## [Task input]
<<<<

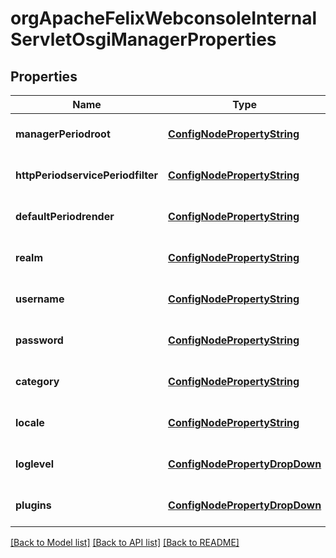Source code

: # orgApacheFelixWebconsoleInternalServletOsgiManagerProperties

## Properties
Name | Type | Description | Notes
------------ | ------------- | ------------- | -------------
**managerPeriodroot** | [**ConfigNodePropertyString**](ConfigNodePropertyString.md) |  | [optional] [default to null]
**httpPeriodservicePeriodfilter** | [**ConfigNodePropertyString**](ConfigNodePropertyString.md) |  | [optional] [default to null]
**defaultPeriodrender** | [**ConfigNodePropertyString**](ConfigNodePropertyString.md) |  | [optional] [default to null]
**realm** | [**ConfigNodePropertyString**](ConfigNodePropertyString.md) |  | [optional] [default to null]
**username** | [**ConfigNodePropertyString**](ConfigNodePropertyString.md) |  | [optional] [default to null]
**password** | [**ConfigNodePropertyString**](ConfigNodePropertyString.md) |  | [optional] [default to null]
**category** | [**ConfigNodePropertyString**](ConfigNodePropertyString.md) |  | [optional] [default to null]
**locale** | [**ConfigNodePropertyString**](ConfigNodePropertyString.md) |  | [optional] [default to null]
**loglevel** | [**ConfigNodePropertyDropDown**](ConfigNodePropertyDropDown.md) |  | [optional] [default to null]
**plugins** | [**ConfigNodePropertyDropDown**](ConfigNodePropertyDropDown.md) |  | [optional] [default to null]

[[Back to Model list]](../README.md#documentation-for-models) [[Back to API list]](../README.md#documentation-for-api-endpoints) [[Back to README]](../README.md)


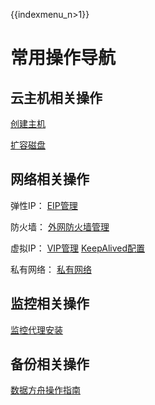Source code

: {{indexmenu_n>1}}

# 常用操作导航

## 云主机相关操作

[创建主机](/compute/uhost/guide/common#创建主机)

[扩容磁盘](/compute/uhost/guide/disk#扩容磁盘)

## 网络相关操作

弹性IP： [EIP管理](/network/unet/eip)

防火墙： [外网防火墙管理](/network/firewall/index)

虚拟IP： [VIP管理](/network/vip/index)
[KeepAlived配置](/compute/uhost/public/keepalived)

私有网络： [私有网络](/network/vpc/index)

## 监控相关操作

[监控代理安装](/management_monitor/umon/agent)

## 备份相关操作

[数据方舟操作指南](/storage_cdn/uda/common)
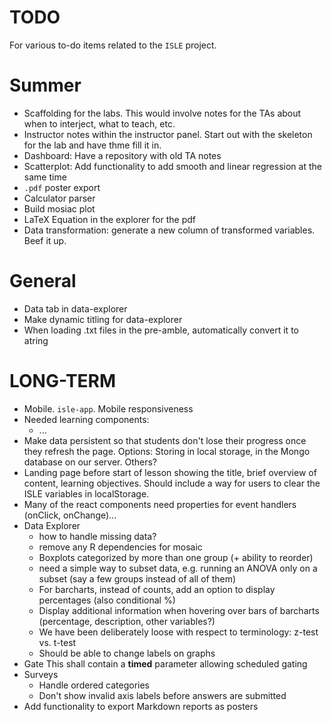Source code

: TODO
====
For various to-do items related to the `ISLE` project.

Summer
====
* Scaffolding for the labs. This would involve notes for the TAs about when to interject, what to teach, etc.
* Instructor notes within the instructor panel. Start out with the skeleton for the lab and have thme fill it in.
* Dashboard: Have a repository with old TA notes
* Scatterplot: Add functionality to add smooth and linear regression at the same time
* `.pdf` poster export
* Calculator parser
* Build mosiac plot
* LaTeX Equation in the explorer for the pdf
* Data transformation: generate a new column of transformed variables. Beef it up.

General
====
* Data tab in data-explorer
* Make dynamic titling for data-explorer
* When loading .txt files in the pre-amble, automatically convert it to atring

LONG-TERM
===
* Mobile. `isle-app`. Mobile responsiveness
* Needed learning components:
    - ...
* Make data persistent so that students don't lose their progress once they refresh the page. Options: Storing in local storage, in the Mongo database on our server. Others?
* Landing page before start of lesson showing the title, brief overview of content, learning objectives. Should include a way for users to clear the ISLE variables in localStorage.
* Many of the react components need properties for event handlers (onClick, onChange)...
* Data Explorer 
   - how to handle missing data?
   - remove any R dependencies for mosaic
   - Boxplots categorized by more than one group (+ ability to reorder)
   - need a simple way to subset data, e.g. running an ANOVA only on a subset (say a few groups instead of all of them)
   - For barcharts, instead of counts, add an option to display percentages (also conditional %)
   - Display additional information when hovering over bars of barcharts (percentage, description, other variables?)
   - We have been deliberately loose with respect to terminology: z-test vs. t-test
   - Should be able to change labels on graphs
* Gate
    This shall contain a **timed** parameter allowing scheduled gating
* Surveys
    - Handle ordered categories
    - Don't show invalid axis labels before answers are submitted
* Add functionality to export Markdown reports as posters
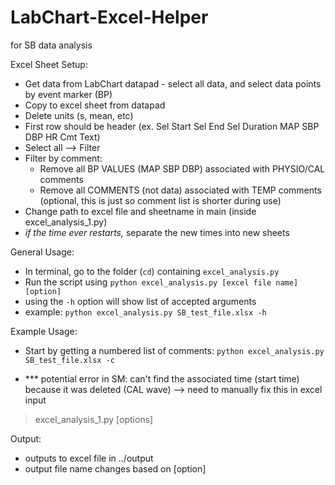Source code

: # LabChart-Excel-Helper
for SB data analysis

Excel Sheet Setup:
- Get data from LabChart datapad - select all data, and select data points by event marker (BP)
- Copy to excel sheet from datapad
- Delete units (s, mean, etc)
- First row should be header (ex. Sel Start	Sel End	Sel Duration	MAP	SBP	DBP	HR	Cmt Text)
- Select all --> Filter
- Filter by comment:
  - Remove all BP VALUES (MAP	SBP	DBP) associated with PHYSIO/CAL comments
  - Remove all COMMENTS (not data) associated with TEMP comments (optional, this is just so comment list is shorter during use)
- Change path to excel file and sheetname in main (inside excel_analysis_1.py)
- *if the time ever restarts,* separate the new times into new sheets

General Usage:
- In terminal, go to the folder (`cd`) containing `excel_analysis.py`
- Run the script using `python excel_analysis.py [excel file name] [option]`
- using the `-h` option will show list of accepted arguments
- example: `python excel_analysis.py SB_test_file.xlsx -h`

Example Usage:
- Start by getting a numbered list of comments: `python excel_analysis.py SB_test_file.xlsx -c`



- *** potential error in SM: can't find the associated time (start time) because it was deleted (CAL wave) --> need to manually fix this in excel input

> excel_analysis_1.py [options]

Output:
- outputs to excel file in ../output
- output file name changes based on [option]
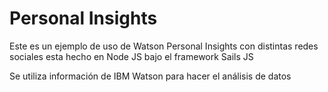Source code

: # Personal Insights

Este es un ejemplo de uso de Watson Personal Insights con distintas redes
sociales esta hecho en Node JS bajo el framework Sails JS

Se utiliza información de IBM Watson para hacer el análisis de datos
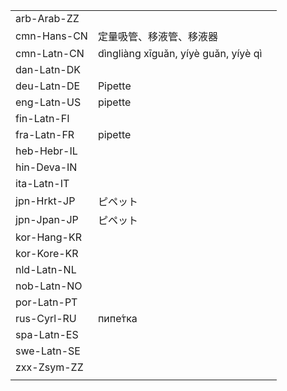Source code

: | | | |
|-|-|-|
| arb-Arab-ZZ |  |  |
| cmn-Hans-CN | 定量吸管、移液管、移液器 |  |
| cmn-Latn-CN | dìngliàng xīguǎn, yíyè guǎn, yíyè qì |  |
| dan-Latn-DK |  |  |
| deu-Latn-DE | Pipette |  |
| eng-Latn-US | pipette |  |
| fin-Latn-FI |  |  |
| fra-Latn-FR | pipette |  |
| heb-Hebr-IL |  |  |
| hin-Deva-IN |  |  |
| ita-Latn-IT |  |  |
| jpn-Hrkt-JP | ピペット |  |
| jpn-Jpan-JP | ピペット |  |
| kor-Hang-KR |  |  |
| kor-Kore-KR |  |  |
| nld-Latn-NL |  |  |
| nob-Latn-NO |  |  |
| por-Latn-PT |  |  |
| rus-Cyrl-RU | пипе́тка |  |
| spa-Latn-ES |  |  |
| swe-Latn-SE |  |  |
| zxx-Zsym-ZZ |  |  |
|  |  |  |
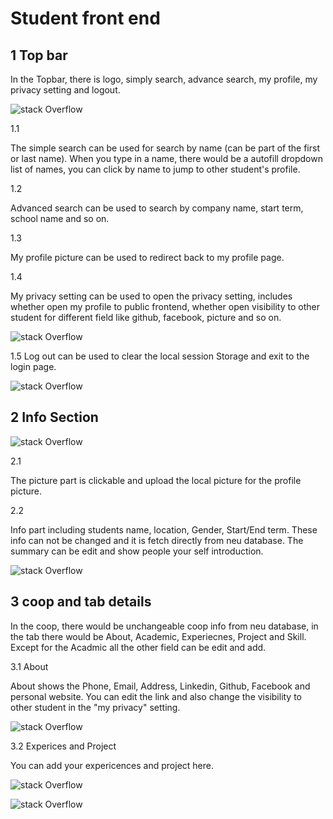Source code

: # Student front end

## 1 Top bar

In the Topbar, there is logo, simply search, advance search, my profile, my privacy setting and logout. 

![stack Overflow](https://github.com/rexue70/profile/blob/master/src/image/md_topbar.jpg)

1.1

The simple search can be used for search by name (can be part of the first or last name). When you type in a name, there would be a autofill dropdown list of names, you can click by name to jump to other student's profile. 

1.2

Advanced search can be used to search by company name, start term, school name and so on. 

1.3

My profile picture can be used to redirect back to my profile page. 

1.4

My privacy setting can be used to open the privacy setting, includes whether open my profile to public frontend, whether open visibility to other student for different field like github, facebook, picture and so on.

![stack Overflow](https://github.com/rexue70/profile/blob/master/src/image/md_privacysetting.jpg)


1.5
Log out can be used to clear the local session Storage and exit to the login page.

![stack Overflow](https://github.com/rexue70/profile/blob/master/src/image/md_logout.jpg)

## 2 Info Section

![stack Overflow](https://github.com/rexue70/profile/blob/master/src/image/md_info.jpg)

2.1

The picture part is clickable and upload the local picture for the profile picture.

2.2 

Info part including students name, location, Gender, Start/End term. These info can not be changed and it is fetch directly from neu database. The summary can be edit and show people your self introduction.

![stack Overflow](https://github.com/rexue70/profile/blob/master/src/image/md_summary.jpg)

## 3 coop and tab details

In the coop, there would be unchangeable coop info from neu database, in the tab there would be About, Academic, Experiecnes, Project and Skill. Except for the Acadmic all the other field can be edit and add.

3.1 About

About shows the Phone, Email, Address, Linkedin, Github, Facebook and personal website. You can edit the link and also change the visibility to other student in the "my privacy" setting.

![stack Overflow](https://github.com/rexue70/profile/blob/master/src/image/md_About.jpg)

3.2 Experices and Project

You can add your expericences and project here.

![stack Overflow](https://github.com/rexue70/profile/blob/master/src/image/md_Experience.jpg)

![stack Overflow](https://github.com/rexue70/profile/blob/master/src/image/md_addExperiences.jpg)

>>>>

## [Your assignment]
Gather from the entries above all lines that include the string "also".

## [Finished exercise]
   - For barcharts, instead of counts, add an option to display percentages (also conditional %)
About shows the Phone, Email, Address, Linkedin, Github, Facebook and personal website. You can edit the link and also change the visibility to other student in the "my privacy" setting.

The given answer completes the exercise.